Geilenkirchen: Freude an der Farbe: José van der Varst stellt in Haus Basten aus

Geilenkirchen: Freude an der Farbe: José van der Varst stellt in Haus Basten aus

Eine außergewöhnliche Ausstellung präsentiert der Verein GK Kulturgut! noch bis Sonntag, 24. März, in der Galerie Haus Basten in Geilenkirchen. Die Betrachter der Bilder begeben sich auf eine Reise durch die Farben der Natur und dementsprechend hat die niederländische Künstlerin José van der Varst-de Vos der Ausstellung den Titel „Bildformen der Natur — die Farbe als Bild“ gegeben.

„Abstrakt, impressionistisch, intuitiv und emotional“ seien die vier Begriffe, die für das Werk der in Posterholt lebenden Künstlerin ständen, meinte Bürgermeister Thomas Fiedler bei der Vernissage. „Hier kommt etwas, das dich packt.“

Als er das erste Mal ein Bild von José van der Varst gesehen habe, habe er die gleiche Freude empfunden wie vor vielen Jahren bei einem Bild des Impressionisten Alfred Sisley: „Die Auflösung alles Flächigen in eine irisierende Vielzahl kleiner Strukturen, das Heranziehen eines Moments, statisch, ruhig, manchmal sogar banal und seine Auflösung in etwas ungeheuer komplexes, Schwirrendes.“ Aus frühlingshaftem Grün werde bei van der Varst 1000 mal verschiedenes Grün, aus Grau würden alle Farben des Schnees und einige kleine Tupfer Rot.

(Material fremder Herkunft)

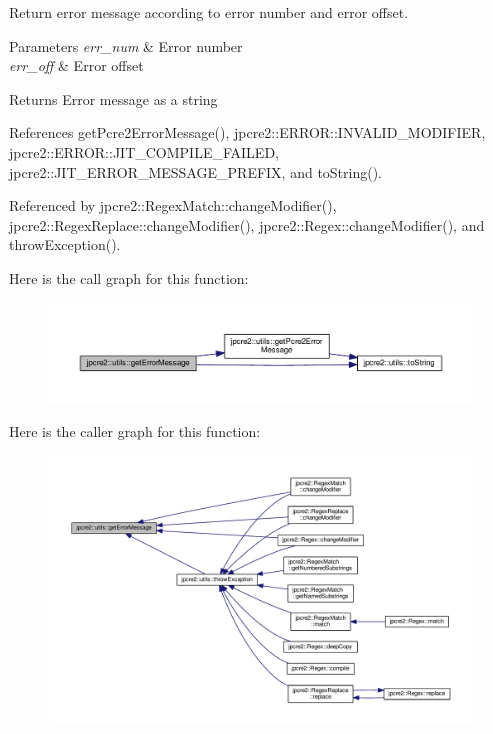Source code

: Return error message according to error number and error offset.


\begin{DoxyParams}{Parameters}
{\em err\+\_\+num} & Error number \\
\hline
{\em err\+\_\+off} & Error offset \\
\hline
\end{DoxyParams}
\begin{DoxyReturn}{Returns}
Error message as a string 
\end{DoxyReturn}


References get\+Pcre2\+Error\+Message(), jpcre2\+::\+E\+R\+R\+O\+R\+::\+I\+N\+V\+A\+L\+I\+D\+\_\+\+M\+O\+D\+I\+F\+I\+ER, jpcre2\+::\+E\+R\+R\+O\+R\+::\+J\+I\+T\+\_\+\+C\+O\+M\+P\+I\+L\+E\+\_\+\+F\+A\+I\+L\+ED, jpcre2\+::\+J\+I\+T\+\_\+\+E\+R\+R\+O\+R\+\_\+\+M\+E\+S\+S\+A\+G\+E\+\_\+\+P\+R\+E\+F\+IX, and to\+String().



Referenced by jpcre2\+::\+Regex\+Match\+::change\+Modifier(), jpcre2\+::\+Regex\+Replace\+::change\+Modifier(), jpcre2\+::\+Regex\+::change\+Modifier(), and throw\+Exception().



Here is the call graph for this function\+:\nopagebreak
\begin{figure}[H]
\begin{center}
\leavevmode
\includegraphics[width=350pt]{namespacejpcre2_1_1utils_a58db3a9ce0296d70469611445cb42209_cgraph}
\end{center}
\end{figure}




Here is the caller graph for this function\+:\nopagebreak
\begin{figure}[H]
\begin{center}
\leavevmode
\includegraphics[width=350pt]{namespacejpcre2_1_1utils_a58db3a9ce0296d70469611445cb42209_icgraph}
\end{center}
\end{figure}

Fiedler: „So zieht uns jedes Bild näher heran, bindet uns und lässt uns doch alle Freiheit beim Betrachten.“

Beim Blick auf eines der figurativen Gemälde der Künstlerin habe er den Eindruck, die Figuren eines Traumes verschwänden gerade und ließen den Betrachter heiter und zugleich ratlos zurück. „Aber ist dieser Übergang vom Traum in den Halbschlaf und ist das Hineingleiten in einen Traum nicht eines der schönsten Gefühle, die wir im Leben haben können?“, fragte der Bürgermeister. Für ihn jedenfalls sei es etwas Beglückendes, auf die Werke von José van der Varst zu schauen.

Mit großem Sachverstand

Besonders hob Fiedler noch hervor, dass GK Kulturgut! mit dieser Ausstellung zum Ausdruck bringe, wie viel Kunstsachverstand in ihm versammelt sei. Die Vorsitzende des Kulturvereins, Henriette Eghi-Gamsari, stellte mit Dr. Dirk Tölke einen Kunsthistoriker aus Aachen vor, der in die Ausstellung einführte. Lichtspiele bei den Bildern von José van der Varst eine große Rolle, ließ er die rund 50 Zuhörer wissen.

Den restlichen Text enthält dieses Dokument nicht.